BEGIN Provided material

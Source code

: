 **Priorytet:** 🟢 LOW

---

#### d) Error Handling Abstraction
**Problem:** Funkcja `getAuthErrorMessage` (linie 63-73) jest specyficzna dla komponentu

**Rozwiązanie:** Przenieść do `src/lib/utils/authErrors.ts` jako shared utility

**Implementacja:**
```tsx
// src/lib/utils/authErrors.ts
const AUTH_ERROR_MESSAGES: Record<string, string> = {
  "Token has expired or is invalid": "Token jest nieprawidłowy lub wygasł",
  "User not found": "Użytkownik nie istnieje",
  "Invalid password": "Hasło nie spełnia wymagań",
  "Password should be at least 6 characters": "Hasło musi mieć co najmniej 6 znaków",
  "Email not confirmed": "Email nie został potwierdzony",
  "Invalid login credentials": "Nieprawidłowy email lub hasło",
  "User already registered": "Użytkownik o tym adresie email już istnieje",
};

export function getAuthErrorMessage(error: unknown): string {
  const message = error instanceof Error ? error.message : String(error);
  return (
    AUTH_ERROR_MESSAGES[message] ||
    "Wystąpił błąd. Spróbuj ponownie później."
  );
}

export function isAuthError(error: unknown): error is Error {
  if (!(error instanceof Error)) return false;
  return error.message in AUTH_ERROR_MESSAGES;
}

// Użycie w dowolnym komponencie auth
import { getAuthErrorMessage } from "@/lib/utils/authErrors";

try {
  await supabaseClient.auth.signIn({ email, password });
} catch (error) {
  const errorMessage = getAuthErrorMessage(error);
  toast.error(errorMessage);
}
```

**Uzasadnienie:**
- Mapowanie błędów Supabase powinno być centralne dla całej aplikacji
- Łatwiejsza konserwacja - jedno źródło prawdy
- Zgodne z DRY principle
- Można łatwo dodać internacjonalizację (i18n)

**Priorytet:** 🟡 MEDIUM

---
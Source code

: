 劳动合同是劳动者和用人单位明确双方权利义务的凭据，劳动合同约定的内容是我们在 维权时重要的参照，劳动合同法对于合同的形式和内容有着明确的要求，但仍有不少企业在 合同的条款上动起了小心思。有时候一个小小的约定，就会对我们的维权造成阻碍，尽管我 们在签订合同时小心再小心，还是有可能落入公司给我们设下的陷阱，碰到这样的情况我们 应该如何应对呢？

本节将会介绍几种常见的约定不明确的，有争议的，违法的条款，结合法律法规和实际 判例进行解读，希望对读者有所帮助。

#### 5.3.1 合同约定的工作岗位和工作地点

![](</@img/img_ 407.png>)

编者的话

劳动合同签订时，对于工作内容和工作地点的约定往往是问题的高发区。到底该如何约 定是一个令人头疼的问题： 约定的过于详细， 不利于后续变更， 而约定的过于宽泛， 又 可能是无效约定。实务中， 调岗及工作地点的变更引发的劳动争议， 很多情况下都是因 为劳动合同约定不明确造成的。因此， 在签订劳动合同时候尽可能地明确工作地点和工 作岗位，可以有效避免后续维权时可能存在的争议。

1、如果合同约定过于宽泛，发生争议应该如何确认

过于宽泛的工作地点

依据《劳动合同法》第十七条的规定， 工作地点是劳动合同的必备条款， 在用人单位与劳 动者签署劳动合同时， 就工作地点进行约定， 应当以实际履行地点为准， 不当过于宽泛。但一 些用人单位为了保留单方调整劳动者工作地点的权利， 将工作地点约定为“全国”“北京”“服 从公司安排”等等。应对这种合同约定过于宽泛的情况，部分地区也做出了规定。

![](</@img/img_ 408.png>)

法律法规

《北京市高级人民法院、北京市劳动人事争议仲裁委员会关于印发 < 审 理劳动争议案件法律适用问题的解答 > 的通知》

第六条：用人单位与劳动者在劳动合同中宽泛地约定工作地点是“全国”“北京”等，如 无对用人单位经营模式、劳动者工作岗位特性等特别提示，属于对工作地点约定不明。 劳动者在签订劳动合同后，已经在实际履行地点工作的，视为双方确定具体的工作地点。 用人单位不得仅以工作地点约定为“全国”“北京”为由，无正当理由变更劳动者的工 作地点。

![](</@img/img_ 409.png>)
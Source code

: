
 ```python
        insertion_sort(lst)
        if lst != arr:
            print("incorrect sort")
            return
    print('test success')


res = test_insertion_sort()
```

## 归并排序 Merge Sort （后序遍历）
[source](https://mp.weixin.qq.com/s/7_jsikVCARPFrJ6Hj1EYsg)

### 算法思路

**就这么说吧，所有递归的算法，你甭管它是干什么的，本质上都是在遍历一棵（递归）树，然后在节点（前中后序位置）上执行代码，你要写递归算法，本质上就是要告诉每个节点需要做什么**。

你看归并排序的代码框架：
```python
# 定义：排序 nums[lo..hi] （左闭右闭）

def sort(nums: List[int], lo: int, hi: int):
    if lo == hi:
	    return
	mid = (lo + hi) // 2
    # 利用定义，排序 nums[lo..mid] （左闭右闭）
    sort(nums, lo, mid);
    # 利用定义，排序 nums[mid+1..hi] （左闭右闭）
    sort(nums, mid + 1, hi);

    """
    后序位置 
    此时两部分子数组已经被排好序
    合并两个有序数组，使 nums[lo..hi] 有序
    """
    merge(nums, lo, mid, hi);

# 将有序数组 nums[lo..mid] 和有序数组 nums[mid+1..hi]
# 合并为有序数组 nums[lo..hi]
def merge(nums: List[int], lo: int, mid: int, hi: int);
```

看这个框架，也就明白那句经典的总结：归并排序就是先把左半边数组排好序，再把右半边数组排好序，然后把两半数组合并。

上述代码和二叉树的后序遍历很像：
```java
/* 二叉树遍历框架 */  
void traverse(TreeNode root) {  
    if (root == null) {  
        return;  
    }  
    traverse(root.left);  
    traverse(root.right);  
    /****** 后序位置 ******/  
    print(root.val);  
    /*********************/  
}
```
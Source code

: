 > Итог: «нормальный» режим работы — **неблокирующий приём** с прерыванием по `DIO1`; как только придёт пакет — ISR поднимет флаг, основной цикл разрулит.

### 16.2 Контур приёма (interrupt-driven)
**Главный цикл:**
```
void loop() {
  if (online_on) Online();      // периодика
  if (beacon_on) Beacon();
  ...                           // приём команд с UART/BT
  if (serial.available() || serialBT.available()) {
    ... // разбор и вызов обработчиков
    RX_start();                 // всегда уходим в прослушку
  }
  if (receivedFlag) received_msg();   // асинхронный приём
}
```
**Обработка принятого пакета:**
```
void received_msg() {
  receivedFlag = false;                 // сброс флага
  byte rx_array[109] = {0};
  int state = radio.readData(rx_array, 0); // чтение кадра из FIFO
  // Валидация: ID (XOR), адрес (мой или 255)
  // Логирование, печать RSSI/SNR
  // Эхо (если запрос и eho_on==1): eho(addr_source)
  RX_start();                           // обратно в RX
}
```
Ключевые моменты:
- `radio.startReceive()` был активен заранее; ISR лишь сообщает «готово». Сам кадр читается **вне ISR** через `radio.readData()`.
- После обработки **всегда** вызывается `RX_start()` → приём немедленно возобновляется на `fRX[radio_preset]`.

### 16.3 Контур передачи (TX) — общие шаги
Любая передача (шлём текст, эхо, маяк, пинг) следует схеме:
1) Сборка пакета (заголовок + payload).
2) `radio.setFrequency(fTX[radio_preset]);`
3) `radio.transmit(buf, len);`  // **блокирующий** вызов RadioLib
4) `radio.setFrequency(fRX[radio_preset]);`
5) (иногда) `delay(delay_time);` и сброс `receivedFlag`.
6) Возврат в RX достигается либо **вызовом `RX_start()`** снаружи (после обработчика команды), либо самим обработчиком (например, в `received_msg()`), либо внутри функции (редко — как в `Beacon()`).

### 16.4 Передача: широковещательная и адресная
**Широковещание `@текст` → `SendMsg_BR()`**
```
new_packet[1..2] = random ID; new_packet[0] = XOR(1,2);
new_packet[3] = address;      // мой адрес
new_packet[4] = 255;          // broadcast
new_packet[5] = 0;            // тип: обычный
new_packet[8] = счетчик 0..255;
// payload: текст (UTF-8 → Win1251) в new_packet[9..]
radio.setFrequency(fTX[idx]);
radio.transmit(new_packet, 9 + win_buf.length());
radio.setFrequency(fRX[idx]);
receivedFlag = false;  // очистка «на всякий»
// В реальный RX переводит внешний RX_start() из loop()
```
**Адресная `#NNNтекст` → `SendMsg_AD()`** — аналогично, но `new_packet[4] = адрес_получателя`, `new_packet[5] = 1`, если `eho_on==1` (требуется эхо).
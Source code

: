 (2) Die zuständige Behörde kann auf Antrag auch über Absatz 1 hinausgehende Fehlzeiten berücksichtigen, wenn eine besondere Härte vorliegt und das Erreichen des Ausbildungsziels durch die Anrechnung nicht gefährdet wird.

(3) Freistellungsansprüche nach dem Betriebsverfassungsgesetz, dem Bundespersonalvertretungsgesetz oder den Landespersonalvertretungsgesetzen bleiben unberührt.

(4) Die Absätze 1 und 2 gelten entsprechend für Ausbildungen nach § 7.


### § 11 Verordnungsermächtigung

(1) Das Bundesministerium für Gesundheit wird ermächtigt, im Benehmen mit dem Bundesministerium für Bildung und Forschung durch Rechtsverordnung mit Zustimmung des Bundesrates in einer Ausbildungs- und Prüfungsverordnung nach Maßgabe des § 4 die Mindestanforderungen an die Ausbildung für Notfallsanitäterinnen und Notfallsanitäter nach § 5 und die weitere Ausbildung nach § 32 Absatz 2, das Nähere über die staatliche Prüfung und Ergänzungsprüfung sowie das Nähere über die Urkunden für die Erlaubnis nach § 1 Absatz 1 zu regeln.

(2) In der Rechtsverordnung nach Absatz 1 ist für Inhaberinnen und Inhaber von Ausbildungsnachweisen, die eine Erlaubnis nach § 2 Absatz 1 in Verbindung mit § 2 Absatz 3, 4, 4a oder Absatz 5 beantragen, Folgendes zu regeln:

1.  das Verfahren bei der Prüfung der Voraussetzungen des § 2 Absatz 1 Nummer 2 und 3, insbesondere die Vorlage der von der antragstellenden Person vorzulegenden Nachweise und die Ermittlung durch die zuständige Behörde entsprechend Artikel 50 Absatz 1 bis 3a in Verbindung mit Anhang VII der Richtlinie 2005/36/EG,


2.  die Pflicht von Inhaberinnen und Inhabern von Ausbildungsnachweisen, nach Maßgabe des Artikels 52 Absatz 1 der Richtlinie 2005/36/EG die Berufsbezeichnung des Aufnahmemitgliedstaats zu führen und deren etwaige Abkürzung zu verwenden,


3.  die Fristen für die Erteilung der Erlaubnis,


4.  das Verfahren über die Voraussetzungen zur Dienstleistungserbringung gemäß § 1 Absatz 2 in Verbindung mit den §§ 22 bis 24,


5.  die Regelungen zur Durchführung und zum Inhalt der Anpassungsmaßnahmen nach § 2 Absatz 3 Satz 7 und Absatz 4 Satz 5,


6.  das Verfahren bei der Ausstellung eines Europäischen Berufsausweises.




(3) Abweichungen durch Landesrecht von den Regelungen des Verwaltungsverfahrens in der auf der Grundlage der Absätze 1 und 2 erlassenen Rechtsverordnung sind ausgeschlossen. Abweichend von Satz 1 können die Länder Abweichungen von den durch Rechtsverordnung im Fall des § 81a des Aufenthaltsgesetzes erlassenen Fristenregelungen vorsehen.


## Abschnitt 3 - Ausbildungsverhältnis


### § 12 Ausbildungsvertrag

END Provided material

Having output the line that contains "jako shared utility", stop. Every line before it, back to the first line of the data, must be reproduced exactly.

## [Solution]
Source code

: **Priorytet:** 🟢 LOW

---

#### d) Error Handling Abstraction
**Problem:** Funkcja `getAuthErrorMessage` (linie 63-73) jest specyficzna dla komponentu

**Rozwiązanie:** Przenieść do `src/lib/utils/authErrors.ts` jako shared utility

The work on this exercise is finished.